### Stored entries
+++
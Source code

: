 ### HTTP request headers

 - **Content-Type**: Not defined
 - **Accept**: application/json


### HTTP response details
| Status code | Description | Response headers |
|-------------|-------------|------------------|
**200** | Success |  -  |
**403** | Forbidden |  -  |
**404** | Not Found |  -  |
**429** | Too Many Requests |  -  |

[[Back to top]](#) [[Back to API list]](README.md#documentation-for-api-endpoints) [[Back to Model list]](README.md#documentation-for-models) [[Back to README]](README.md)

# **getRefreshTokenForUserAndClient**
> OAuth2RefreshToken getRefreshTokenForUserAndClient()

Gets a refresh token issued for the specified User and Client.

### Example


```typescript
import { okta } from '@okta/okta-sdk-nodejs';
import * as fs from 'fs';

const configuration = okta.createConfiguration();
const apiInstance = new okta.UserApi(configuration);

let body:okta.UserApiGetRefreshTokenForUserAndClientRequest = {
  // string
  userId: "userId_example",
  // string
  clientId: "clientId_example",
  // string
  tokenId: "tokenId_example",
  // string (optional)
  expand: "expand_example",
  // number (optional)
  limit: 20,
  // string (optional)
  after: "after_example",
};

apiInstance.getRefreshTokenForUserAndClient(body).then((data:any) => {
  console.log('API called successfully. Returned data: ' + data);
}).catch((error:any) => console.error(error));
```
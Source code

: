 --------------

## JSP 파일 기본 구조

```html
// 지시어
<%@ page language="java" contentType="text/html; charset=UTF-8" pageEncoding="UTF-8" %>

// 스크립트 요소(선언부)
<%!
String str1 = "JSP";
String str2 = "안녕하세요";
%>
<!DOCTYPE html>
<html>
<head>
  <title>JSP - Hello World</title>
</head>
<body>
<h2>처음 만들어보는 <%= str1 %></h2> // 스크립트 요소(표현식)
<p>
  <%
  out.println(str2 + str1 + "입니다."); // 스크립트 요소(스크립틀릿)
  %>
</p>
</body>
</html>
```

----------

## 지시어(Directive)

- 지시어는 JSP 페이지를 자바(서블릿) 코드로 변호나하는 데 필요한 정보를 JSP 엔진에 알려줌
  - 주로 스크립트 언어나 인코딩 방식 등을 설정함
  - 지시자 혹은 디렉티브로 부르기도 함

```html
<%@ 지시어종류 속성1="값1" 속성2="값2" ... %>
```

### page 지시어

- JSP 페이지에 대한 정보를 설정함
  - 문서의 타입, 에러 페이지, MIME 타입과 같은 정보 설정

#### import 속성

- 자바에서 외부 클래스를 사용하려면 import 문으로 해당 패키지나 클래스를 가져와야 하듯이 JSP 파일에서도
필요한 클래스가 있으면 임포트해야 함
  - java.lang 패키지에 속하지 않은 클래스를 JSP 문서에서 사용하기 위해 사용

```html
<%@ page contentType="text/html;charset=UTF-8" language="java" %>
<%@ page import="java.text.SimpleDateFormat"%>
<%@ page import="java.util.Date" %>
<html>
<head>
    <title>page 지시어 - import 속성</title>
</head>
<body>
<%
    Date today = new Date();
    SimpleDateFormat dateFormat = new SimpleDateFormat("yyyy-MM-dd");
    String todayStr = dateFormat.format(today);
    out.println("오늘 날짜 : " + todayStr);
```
+++
### Work item
Which lines in the records above contain the word "클래스를"? Return each of them.

### Written reply
- 자바에서 외부 클래스를 사용하려면 import 문으로 해당 패키지나 클래스를 가져와야 하듯이 JSP 파일에서도
  - java.lang 패키지에 속하지 않은 클래스를 JSP 문서에서 사용하기 위해 사용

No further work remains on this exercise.